He was one of a kind.

He defined the word strike in striker.

And he could make an outrageous statement or prediction and then go out and turn boastful words into reality and goals, many, many goals.

He was Giorgio Chinaglia, the best goal-scorer in all of American soccer when he literally terrorized opposing teams, defenders and goalkeeper when he super-starred for the New York Cosmos from 1976-1983.

Considered by many to be one of the most controversial players and personalities who have toiled on American soil, Chingalia passed away at the age of 65 in Naples, Fla. on Sunday. Chinaglia died of complications from a heart attack he suffered last week, according to friends and family.

Needless to say, his death shocked many former teammates and the soccer community.

"Terrible day," said Charlie Stillitano in an email about his partner on "The Football Show," on SiriusXM.

"It was very sad to hear about his death this morning," former Cosmos teammate Erhardt Kapp said. "Giorgio was such a great goal scorer but what was incredible about him was that he had such a will to win. He was extremely hard on himself, teammates and staff, but that was because he hated to lose.

"He was one of a kind and will be extremely missed."

Two other teammates expressed similar sentiments.

"It's really sad," former Cosmos and U.S. international striker Boris Bandov said.

"It's a sad story, a sad story. It's a big loss for soccer," said another ex-teammate, Fred Grgurev, who spoke with Chinaglia as recently as Thursday. "We can talk about him in many ways. He definitely made history here."

His ego and personality could not be contained by just Giants Stadium in East Rutherford, N.J., where the Cosmos ruled the American soccer world while earning four Soccer Bowl championships -- the North American Soccer League's version of the MLS Cup during the days of Pele, Franz Beckenbauer, John Cruyff, and of course, Giorgio Chinaglia.

He was demanding of himself as he was of his teammates.

“I am a finisher," he once said. "That means when I finish with the ball, it is in the back of the net."

Which he did 193 times for the Cosmos. He finished his eight-year career with the Cosmos as the NASL's all-time leading in goals. He once scored seven goals in a playoff game as the Cosmos earned championships in 1977, 1978, 1980 and 1982. He scored the game-winning goals in the first and last title encounters.

"We had so many characters and Giorgio was the main character," Bandov said. "He was the leader of the team. He demanded a lot.

"To be center forward, you have to be a little selfish. He was the best captain you could have. When he went out he wanted the top of everything. . . . We would be with him at a hotel and he would demand the best wine, the best food."

Chinaglia was just as demanding on himself, never satisfied with his goal production.

"If he had one, he wanted two," Grgurev said. "If he had two, he wanted three. If he had five, he wanted more. No question about it. He was always very hungry."

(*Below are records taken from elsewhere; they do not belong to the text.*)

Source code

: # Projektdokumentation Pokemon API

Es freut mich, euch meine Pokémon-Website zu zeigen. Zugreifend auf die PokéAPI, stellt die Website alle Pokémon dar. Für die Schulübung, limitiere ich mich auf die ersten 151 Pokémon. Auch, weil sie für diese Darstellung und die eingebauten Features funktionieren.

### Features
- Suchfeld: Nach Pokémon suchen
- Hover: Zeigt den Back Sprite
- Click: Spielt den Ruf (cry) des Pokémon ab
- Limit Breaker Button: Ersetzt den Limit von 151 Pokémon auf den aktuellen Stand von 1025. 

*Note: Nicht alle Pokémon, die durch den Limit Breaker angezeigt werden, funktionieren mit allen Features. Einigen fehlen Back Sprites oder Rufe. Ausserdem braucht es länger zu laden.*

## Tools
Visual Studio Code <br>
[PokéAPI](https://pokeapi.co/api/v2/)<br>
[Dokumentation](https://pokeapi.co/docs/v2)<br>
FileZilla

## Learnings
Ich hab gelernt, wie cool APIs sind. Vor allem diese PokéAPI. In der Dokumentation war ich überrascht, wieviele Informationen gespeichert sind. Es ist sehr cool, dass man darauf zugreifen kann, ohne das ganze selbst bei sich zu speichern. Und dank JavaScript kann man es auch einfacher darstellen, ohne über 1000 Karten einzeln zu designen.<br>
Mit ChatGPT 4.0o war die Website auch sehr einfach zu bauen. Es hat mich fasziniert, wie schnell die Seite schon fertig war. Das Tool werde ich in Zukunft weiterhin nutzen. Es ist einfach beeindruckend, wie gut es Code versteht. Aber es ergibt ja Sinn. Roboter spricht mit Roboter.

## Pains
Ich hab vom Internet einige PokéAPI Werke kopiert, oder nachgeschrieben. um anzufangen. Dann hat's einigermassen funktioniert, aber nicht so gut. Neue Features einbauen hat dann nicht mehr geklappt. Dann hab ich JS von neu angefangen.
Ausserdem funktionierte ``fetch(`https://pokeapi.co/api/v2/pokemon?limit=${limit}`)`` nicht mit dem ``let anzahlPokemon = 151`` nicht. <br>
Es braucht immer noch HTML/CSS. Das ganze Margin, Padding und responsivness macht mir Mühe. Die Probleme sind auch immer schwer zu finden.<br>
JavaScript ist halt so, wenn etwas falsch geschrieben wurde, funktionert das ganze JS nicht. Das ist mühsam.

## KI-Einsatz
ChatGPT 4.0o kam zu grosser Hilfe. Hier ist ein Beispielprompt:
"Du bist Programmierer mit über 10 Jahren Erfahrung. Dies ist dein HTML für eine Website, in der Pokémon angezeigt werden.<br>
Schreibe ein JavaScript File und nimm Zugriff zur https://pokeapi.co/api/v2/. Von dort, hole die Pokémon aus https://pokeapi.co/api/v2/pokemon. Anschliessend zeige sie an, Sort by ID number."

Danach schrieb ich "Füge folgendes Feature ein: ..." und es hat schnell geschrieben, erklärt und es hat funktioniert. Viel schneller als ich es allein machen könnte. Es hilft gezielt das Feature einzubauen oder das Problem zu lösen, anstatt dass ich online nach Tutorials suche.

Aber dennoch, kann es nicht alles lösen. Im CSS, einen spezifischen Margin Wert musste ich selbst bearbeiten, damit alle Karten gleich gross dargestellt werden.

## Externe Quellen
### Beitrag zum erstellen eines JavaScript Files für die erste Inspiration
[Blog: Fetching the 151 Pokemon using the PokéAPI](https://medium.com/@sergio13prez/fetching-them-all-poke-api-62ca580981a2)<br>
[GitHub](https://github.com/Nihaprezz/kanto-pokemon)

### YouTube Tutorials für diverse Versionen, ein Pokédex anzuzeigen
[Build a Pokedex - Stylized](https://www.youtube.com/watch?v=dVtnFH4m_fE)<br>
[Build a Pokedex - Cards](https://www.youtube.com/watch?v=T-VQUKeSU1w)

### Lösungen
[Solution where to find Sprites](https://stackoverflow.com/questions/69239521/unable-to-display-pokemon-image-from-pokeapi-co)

Some of his critics claimed he was selfish as well, demanding the ball all the time.

"To be a center forward, you have to be a little selfish," Bandov said.

Added Grgurev: "You can be the best player on the field. If you are a center forward and you don't score, you are not successful. That's the reason why he acted the played the way he did.

"No question about it. He was a force every which way. Even at Lazio."

That's where Chinaglia forged his reputation.

Born in Carrara, Tuscany in 1947, Chinaglia moved with his family to Cardiff, Wales in 1955. He started his pro career with Swansea Town and eventually moved to Massesse and Internapoli in Serie C and eventually to Lazio. He enjoyed his greatest Italian success with the Rome-based club, connecting 98 times in 209 matches. He helped Lazio move into Serie A, winning the league title in 1974.

"They came out of nowhere from the second to the first division," Grgurev said. "No question he was the most important player in Lazio history."

He also represented Italy 14 times, scoring four goals.

No question Chinaglia was passionate about the game. In a rout of the Lancers in Rochester in 1979, Cosmos defender Santiago Formoso sat on the ball late in the match. Needless to say, the crowd was in an uproar.

Bandov remembered Chinaglia running "all the way so he could kick him on the butt because he didn't want to disrespect other teams."

Chinaglia endured some problems off the field.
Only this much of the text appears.